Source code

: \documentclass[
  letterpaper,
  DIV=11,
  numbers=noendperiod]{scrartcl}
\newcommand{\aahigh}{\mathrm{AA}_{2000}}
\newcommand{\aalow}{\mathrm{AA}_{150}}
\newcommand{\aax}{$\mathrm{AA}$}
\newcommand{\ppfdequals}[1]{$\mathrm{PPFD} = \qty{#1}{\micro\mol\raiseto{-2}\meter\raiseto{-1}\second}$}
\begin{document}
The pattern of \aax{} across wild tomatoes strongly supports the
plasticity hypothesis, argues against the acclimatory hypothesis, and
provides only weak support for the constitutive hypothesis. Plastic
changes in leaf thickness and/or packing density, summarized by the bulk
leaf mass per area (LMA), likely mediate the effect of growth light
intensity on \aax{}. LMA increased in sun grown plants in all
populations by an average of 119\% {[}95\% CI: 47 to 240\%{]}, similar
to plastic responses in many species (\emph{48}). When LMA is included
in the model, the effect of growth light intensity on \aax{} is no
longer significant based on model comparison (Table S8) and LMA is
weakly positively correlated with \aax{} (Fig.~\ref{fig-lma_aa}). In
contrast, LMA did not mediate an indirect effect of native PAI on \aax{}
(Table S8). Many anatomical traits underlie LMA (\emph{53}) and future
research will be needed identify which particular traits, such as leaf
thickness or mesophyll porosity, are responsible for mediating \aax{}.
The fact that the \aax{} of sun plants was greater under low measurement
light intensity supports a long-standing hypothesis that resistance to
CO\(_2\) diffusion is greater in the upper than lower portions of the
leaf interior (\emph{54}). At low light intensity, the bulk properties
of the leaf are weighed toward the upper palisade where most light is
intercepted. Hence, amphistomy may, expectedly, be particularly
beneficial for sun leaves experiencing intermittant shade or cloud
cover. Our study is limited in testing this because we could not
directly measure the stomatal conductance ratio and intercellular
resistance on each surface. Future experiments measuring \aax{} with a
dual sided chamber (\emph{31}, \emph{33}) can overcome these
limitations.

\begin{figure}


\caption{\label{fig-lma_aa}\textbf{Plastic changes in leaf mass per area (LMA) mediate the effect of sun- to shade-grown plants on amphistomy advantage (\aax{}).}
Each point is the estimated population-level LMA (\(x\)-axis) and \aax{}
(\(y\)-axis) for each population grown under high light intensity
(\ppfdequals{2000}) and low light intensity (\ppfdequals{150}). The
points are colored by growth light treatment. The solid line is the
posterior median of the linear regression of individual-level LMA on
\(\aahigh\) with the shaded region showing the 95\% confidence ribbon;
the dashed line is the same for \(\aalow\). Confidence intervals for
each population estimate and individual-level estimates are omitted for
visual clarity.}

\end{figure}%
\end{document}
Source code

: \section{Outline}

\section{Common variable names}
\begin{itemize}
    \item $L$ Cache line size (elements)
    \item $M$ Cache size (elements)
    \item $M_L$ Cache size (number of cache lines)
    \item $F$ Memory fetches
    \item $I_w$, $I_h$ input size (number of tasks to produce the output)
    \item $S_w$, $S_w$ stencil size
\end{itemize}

==*==

[What needs to be done] Send back exactly the lines of the listing above starting at the one with "populations by an" and ending at the one with "The fact that", inclusive, and no others.

[Answer section]
populations by an average of 119\% {[}95\% CI: 47 to 240\%{]}, similar
to plastic responses in many species (\emph{48}). When LMA is included
in the model, the effect of growth light intensity on \aax{} is no
longer significant based on model comparison (Table S8) and LMA is
weakly positively correlated with \aax{} (Fig.~\ref{fig-lma_aa}). In
contrast, LMA did not mediate an indirect effect of native PAI on \aax{}
(Table S8). Many anatomical traits underlie LMA (\emph{53}) and future
research will be needed identify which particular traits, such as leaf
thickness or mesophyll porosity, are responsible for mediating \aax{}.
The fact that the \aax{} of sun plants was greater under low measurement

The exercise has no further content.